## Exercise objective
Each entry below is to be extracted exactly.

++++++

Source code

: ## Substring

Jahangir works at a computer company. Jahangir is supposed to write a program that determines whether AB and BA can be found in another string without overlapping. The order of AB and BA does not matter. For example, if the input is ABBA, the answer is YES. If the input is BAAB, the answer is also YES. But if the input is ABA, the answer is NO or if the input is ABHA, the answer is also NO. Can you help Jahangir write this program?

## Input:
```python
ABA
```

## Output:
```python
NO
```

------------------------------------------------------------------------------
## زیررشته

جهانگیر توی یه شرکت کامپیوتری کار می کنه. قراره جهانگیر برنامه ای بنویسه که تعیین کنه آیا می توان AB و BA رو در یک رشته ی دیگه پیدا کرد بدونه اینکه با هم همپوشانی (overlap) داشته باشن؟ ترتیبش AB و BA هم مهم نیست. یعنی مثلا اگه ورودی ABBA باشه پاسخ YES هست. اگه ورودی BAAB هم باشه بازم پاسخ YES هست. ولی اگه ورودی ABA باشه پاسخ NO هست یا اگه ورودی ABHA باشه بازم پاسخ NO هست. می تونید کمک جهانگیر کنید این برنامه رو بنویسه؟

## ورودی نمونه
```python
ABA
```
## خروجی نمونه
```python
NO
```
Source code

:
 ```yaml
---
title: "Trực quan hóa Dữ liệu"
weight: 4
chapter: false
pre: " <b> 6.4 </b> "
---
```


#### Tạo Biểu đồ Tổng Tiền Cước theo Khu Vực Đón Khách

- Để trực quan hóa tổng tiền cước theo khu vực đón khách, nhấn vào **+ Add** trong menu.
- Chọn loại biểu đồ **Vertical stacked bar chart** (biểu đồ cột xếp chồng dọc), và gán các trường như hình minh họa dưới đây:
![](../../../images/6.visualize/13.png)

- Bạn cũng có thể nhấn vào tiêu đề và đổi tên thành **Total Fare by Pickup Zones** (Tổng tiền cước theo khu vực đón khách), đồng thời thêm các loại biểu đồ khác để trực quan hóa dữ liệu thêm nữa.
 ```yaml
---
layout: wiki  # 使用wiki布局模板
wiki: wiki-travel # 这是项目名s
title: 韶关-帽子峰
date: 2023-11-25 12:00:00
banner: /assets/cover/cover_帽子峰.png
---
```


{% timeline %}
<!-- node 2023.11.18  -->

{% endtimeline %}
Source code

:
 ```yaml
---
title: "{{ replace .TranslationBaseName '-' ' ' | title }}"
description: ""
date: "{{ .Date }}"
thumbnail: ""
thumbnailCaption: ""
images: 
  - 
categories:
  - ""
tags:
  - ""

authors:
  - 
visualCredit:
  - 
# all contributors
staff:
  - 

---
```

++++++

## Output for this exercise
Source code

: ## Substring

Jahangir works at a computer company. Jahangir is supposed to write a program that determines whether AB and BA can be found in another string without overlapping. The order of AB and BA does not matter. For example, if the input is ABBA, the answer is YES. If the input is BAAB, the answer is also YES. But if the input is ABA, the answer is NO or if the input is ABHA, the answer is also NO. Can you help Jahangir write this program?

## Input:
```python
ABA
```

## Output:
```python
NO
```

------------------------------------------------------------------------------
## زیررشته

جهانگیر توی یه شرکت کامپیوتری کار می کنه. قراره جهانگیر برنامه ای بنویسه که تعیین کنه آیا می توان AB و BA رو در یک رشته ی دیگه پیدا کرد بدونه اینکه با هم همپوشانی (overlap) داشته باشن؟ ترتیبش AB و BA هم مهم نیست. یعنی مثلا اگه ورودی ABBA باشه پاسخ YES هست. اگه ورودی BAAB هم باشه بازم پاسخ YES هست. ولی اگه ورودی ABA باشه پاسخ NO هست یا اگه ورودی ABHA باشه بازم پاسخ NO هست. می تونید کمک جهانگیر کنید این برنامه رو بنویسه؟

## ورودی نمونه
```python
ABA
```
## خروجی نمونه
```python
NO
```
Source code

:
 ```yaml
---
title: "Trực quan hóa Dữ liệu"
weight: 4
chapter: false
pre: " <b> 6.4 </b> "
---
```


#### Tạo Biểu đồ Tổng Tiền Cước theo Khu Vực Đón Khách

- Để trực quan hóa tổng tiền cước theo khu vực đón khách, nhấn vào **+ Add** trong menu.
- Chọn loại biểu đồ **Vertical stacked bar chart** (biểu đồ cột xếp chồng dọc), và gán các trường như hình minh họa dưới đây:
![](../../../images/6.visualize/13.png)

- Bạn cũng có thể nhấn vào tiêu đề và đổi tên thành **Total Fare by Pickup Zones** (Tổng tiền cước theo khu vực đón khách), đồng thời thêm các loại biểu đồ khác để trực quan hóa dữ liệu thêm nữa.
 ```yaml
---
layout: wiki  # 使用wiki布局模板
wiki: wiki-travel # 这是项目名s
title: 韶关-帽子峰
date: 2023-11-25 12:00:00
banner: /assets/cover/cover_帽子峰.png
---
```


{% timeline %}
<!-- node 2023.11.18  -->

{% endtimeline %}
Source code

:
 ```yaml
---
title: "{{ replace .TranslationBaseName '-' ' ' | title }}"
description: ""
date: "{{ .Date }}"
thumbnail: ""
thumbnailCaption: ""
images: 
  - 
categories:
  - ""
tags:
  - ""

authors:
  - 
visualCredit:
  - 
# all contributors
staff:
  - 

---
```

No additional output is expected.